We listed them in declining score order and – surprise, surprise – the top-scoring wine was Domaine Tempier 2015. But one rosé producer whose wines seem to be getting better with every vintage is Château Léoube, the coastal estate owned by the British (JCB) Bamfords of Daylesford Organic, the Cotswolds-and-London farm and food supplier. Secret de Léoube 2015 is the usual fashionable very pale, almost gris, salmon pink and comes in a smart, if all-but-illegible screenprinted clear bottle on which much is made of the wine’s organic credentials.

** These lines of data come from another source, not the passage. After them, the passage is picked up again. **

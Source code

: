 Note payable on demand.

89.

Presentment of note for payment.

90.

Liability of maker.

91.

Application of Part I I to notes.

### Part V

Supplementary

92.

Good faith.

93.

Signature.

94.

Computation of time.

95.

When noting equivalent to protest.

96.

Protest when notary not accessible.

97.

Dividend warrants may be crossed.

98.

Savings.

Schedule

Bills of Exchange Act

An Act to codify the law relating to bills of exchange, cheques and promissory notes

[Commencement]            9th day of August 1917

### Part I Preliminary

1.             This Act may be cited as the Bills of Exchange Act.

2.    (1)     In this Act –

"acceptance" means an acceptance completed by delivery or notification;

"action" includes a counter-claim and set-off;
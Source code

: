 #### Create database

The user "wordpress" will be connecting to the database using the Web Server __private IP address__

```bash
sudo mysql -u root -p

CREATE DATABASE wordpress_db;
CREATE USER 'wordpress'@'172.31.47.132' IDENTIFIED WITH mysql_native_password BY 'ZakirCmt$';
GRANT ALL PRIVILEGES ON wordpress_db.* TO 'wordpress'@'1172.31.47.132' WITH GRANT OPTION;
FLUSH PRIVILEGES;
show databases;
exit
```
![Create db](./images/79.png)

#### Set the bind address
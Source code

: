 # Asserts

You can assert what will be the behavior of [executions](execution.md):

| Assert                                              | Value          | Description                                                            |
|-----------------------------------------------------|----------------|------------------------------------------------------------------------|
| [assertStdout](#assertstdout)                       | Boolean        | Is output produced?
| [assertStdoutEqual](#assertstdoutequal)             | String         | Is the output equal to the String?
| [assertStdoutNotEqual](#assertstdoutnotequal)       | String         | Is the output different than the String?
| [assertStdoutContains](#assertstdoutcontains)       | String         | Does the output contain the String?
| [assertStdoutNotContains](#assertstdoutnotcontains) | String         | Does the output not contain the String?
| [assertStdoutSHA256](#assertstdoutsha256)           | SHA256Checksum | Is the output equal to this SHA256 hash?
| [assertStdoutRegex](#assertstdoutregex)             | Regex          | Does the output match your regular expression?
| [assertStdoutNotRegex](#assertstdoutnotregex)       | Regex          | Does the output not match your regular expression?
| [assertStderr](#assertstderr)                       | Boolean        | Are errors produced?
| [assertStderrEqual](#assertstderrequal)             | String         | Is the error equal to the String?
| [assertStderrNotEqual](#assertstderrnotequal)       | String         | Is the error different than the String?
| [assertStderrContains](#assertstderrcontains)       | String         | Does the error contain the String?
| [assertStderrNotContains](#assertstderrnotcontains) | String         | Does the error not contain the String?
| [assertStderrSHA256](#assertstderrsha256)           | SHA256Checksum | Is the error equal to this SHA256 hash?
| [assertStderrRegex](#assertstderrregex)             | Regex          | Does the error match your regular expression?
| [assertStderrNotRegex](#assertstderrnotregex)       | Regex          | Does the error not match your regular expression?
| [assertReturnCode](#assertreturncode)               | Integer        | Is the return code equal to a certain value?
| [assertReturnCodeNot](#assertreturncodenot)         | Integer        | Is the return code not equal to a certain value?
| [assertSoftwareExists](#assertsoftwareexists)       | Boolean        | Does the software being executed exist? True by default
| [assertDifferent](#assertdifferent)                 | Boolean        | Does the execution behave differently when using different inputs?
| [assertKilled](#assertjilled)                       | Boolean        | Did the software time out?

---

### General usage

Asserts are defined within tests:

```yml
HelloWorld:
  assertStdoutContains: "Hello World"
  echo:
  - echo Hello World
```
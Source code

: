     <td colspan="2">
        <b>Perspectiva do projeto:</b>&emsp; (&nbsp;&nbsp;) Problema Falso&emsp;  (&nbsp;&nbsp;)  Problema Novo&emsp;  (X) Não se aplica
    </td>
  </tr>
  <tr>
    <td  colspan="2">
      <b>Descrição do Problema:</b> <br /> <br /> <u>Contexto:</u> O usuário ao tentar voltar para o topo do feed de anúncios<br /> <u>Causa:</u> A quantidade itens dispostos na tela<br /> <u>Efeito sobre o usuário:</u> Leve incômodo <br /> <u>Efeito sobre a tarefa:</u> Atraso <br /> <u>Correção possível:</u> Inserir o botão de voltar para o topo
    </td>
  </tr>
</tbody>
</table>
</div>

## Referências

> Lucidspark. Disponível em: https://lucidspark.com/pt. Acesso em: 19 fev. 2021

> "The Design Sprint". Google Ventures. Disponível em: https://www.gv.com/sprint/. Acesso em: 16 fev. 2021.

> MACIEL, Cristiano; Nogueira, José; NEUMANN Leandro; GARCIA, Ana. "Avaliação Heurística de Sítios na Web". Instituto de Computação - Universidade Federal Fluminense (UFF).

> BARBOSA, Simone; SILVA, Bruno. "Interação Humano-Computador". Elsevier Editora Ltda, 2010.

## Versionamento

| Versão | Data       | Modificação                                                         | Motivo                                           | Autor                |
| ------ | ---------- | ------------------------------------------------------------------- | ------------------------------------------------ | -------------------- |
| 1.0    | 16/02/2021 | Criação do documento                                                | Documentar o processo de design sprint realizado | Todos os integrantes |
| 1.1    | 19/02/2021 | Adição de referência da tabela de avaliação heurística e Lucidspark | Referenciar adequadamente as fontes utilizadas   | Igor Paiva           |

The Bamfords bought this 560-hectare (1,380-acre) estate in 1997 and there are now 65 ha (160 acres) of vineyards and 20 ha (50 acres) of olives on the coast roughly half way between Toulon and St-Tropez near Le Lavandou. Romain Ott (pictured below) of the eponymous Provençal rosé producers has been recruited as winemaker, apparently to good effect.

The soils are a coastal mix of schist and clay and the blend of Secret, the mid-priced rosé of their three, is roughly equal portions of 30-year-old Cinsault and Grenache with about 20% Cabernet Sauvignon (which seems to play a very minor role in terms of flavour). Hand picking and careful sorting play a part, as presumably do the coastal breezes.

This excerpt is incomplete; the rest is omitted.